→ Task objective: Lines from the opening of the material through the line containing "- **What is your Command Set name?**: CommandSetDemo" must be duplicated word for word. Pictures are not.

→ Source data:

=====

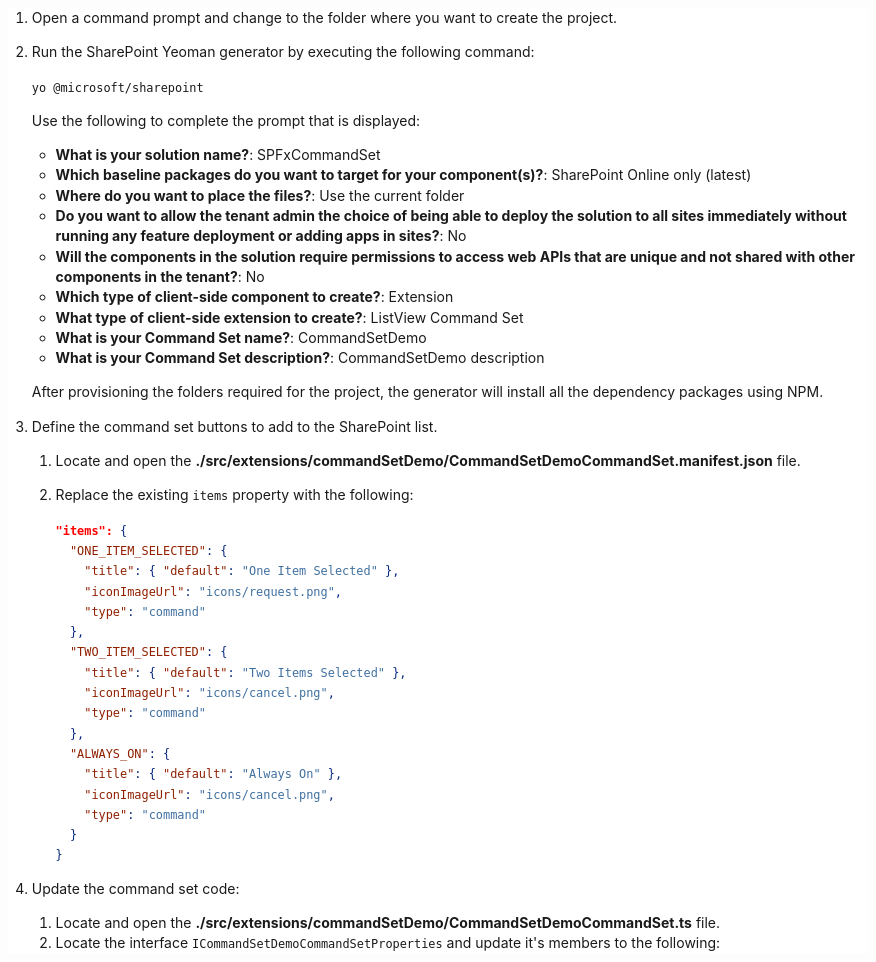 1. Open a command prompt and change to the folder where you want to create the project.
1. Run the SharePoint Yeoman generator by executing the following command:

    ```shell
    yo @microsoft/sharepoint
    ```

    Use the following to complete the prompt that is displayed:

    - **What is your solution name?**: SPFxCommandSet
    - **Which baseline packages do you want to target for your component(s)?**: SharePoint Online only (latest)
    - **Where do you want to place the files?**: Use the current folder
    - **Do you want to allow the tenant admin the choice of being able to deploy the solution to all sites immediately without running any feature deployment or adding apps in sites?**: No
    - **Will the components in the solution require permissions to access web APIs that are unique and not shared with other components in the tenant?**: No
    - **Which type of client-side component to create?**: Extension
    - **What type of client-side extension to create?**: ListView Command Set
    - **What is your Command Set name?**: CommandSetDemo
    - **What is your Command Set description?**: CommandSetDemo description

    After provisioning the folders required for the project, the generator will install all the dependency packages using NPM.

1. Define the command set buttons to add to the SharePoint list.
    1. Locate and open the **./src/extensions/commandSetDemo/CommandSetDemoCommandSet.manifest.json** file.
    1. Replace the existing `items` property with the following:

        ```json
        "items": {
          "ONE_ITEM_SELECTED": {
            "title": { "default": "One Item Selected" },
            "iconImageUrl": "icons/request.png",
            "type": "command"
          },
          "TWO_ITEM_SELECTED": {
            "title": { "default": "Two Items Selected" },
            "iconImageUrl": "icons/cancel.png",
            "type": "command"
          },
          "ALWAYS_ON": {
            "title": { "default": "Always On" },
            "iconImageUrl": "icons/cancel.png",
            "type": "command"
          }
        }
        ```

1. Update the command set code:
    1. Locate and open the **./src/extensions/commandSetDemo/CommandSetDemoCommandSet.ts** file.
    1. Locate the interface `ICommandSetDemoCommandSetProperties` and update it's members to the following:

=====

→ Reply:
 1. Open a command prompt and change to the folder where you want to create the project.
1. Run the SharePoint Yeoman generator by executing the following command:

    ```shell
    yo @microsoft/sharepoint
    ```

    Use the following to complete the prompt that is displayed:

    - **What is your solution name?**: SPFxCommandSet
    - **Which baseline packages do you want to target for your component(s)?**: SharePoint Online only (latest)
    - **Where do you want to place the files?**: Use the current folder
    - **Do you want to allow the tenant admin the choice of being able to deploy the solution to all sites immediately without running any feature deployment or adding apps in sites?**: No
    - **Will the components in the solution require permissions to access web APIs that are unique and not shared with other components in the tenant?**: No
    - **Which type of client-side component to create?**: Extension
    - **What type of client-side extension to create?**: ListView Command Set
    - **What is your Command Set name?**: CommandSetDemo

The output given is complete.